ある日、聖都アキバに発生した"リアルの裂け目"!

異次元人、時空海賊、科学ギャングの侵略が始まる!


秋葉原の危機に立ち上がる美アラサーのスーパーヒロイン。

ヲタクの聖地、秋葉原を逝くスーパーヒロイン達の叙事詩。


ヲトナのジュブナイル第155話「黄昏は悪魔の時間」。さて、今回は秋葉原のダウンタウン、東秋葉原のマンホールの底に異次元人女性の死体がw


"リアルの裂け目"経由の不法な次元難民で身元は不明、捜査は難航。"裂け目"を挟んで元夫、セレブ妻、ドクターが入り乱れ…真相は黄昏の中?


お楽しみいただければ幸いです。

第1章 始まりはマンホール


朝焼けに染まる"秋葉原マンハッタン"。
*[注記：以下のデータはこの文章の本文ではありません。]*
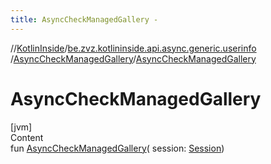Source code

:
 ```yaml
---
title: AsyncCheckManagedGallery -
---
```

//[KotlinInside](../../index.md)/[be.zvz.kotlininside.api.async.generic.userinfo](../index.md)
/[AsyncCheckManagedGallery](index.md)/[AsyncCheckManagedGallery](-async-check-managed-gallery.md)

# AsyncCheckManagedGallery

[jvm]  
Content  
fun [AsyncCheckManagedGallery](-async-check-managed-gallery.md)(
session: [Session](../../be.zvz.kotlininside.session/-session/index.md))  



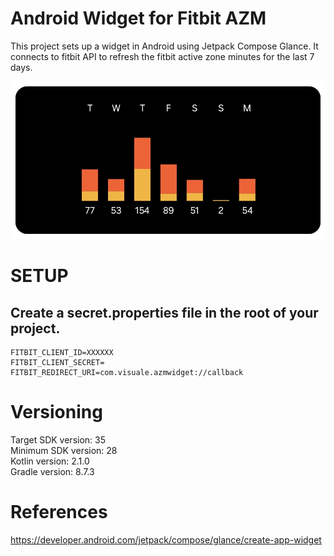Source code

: # Android Widget for Fitbit AZM

This project sets up a widget in Android using Jetpack Compose Glance. It connects to fitbit API to refresh the fitbit active zone minutes for the last 7 days.

![Fitbit Widget Screenshot](app/src/main/res/drawable/widget_preview.png)

# SETUP 

## Create a secret.properties file in the root of your project.

```
FITBIT_CLIENT_ID=XXXXXX
FITBIT_CLIENT_SECRET=
FITBIT_REDIRECT_URI=com.visuale.azmwidget://callback
```

# Versioning

Target SDK version: 35 <br />
Minimum SDK version: 28 <br />
Kotlin version: 2.1.0 <br />
Gradle version: 8.7.3 <br />

# References

https://developer.android.com/jetpack/compose/glance/create-app-widget  <br />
早朝、車庫戻りのタクシーが昭和通りを急ぐ。

億ションの廊下をコツコツと歩くハイヒール。門扉の前でモデル立ち。口紅をチェック。


ブザーを押す…何度も。


「待って…今、逝くょ」


僕が、寝惚け眼で門扉を開けると、突然ニットワンピのボディコン女子が出現、いきなり熱烈なキス!コ、コレは夢か?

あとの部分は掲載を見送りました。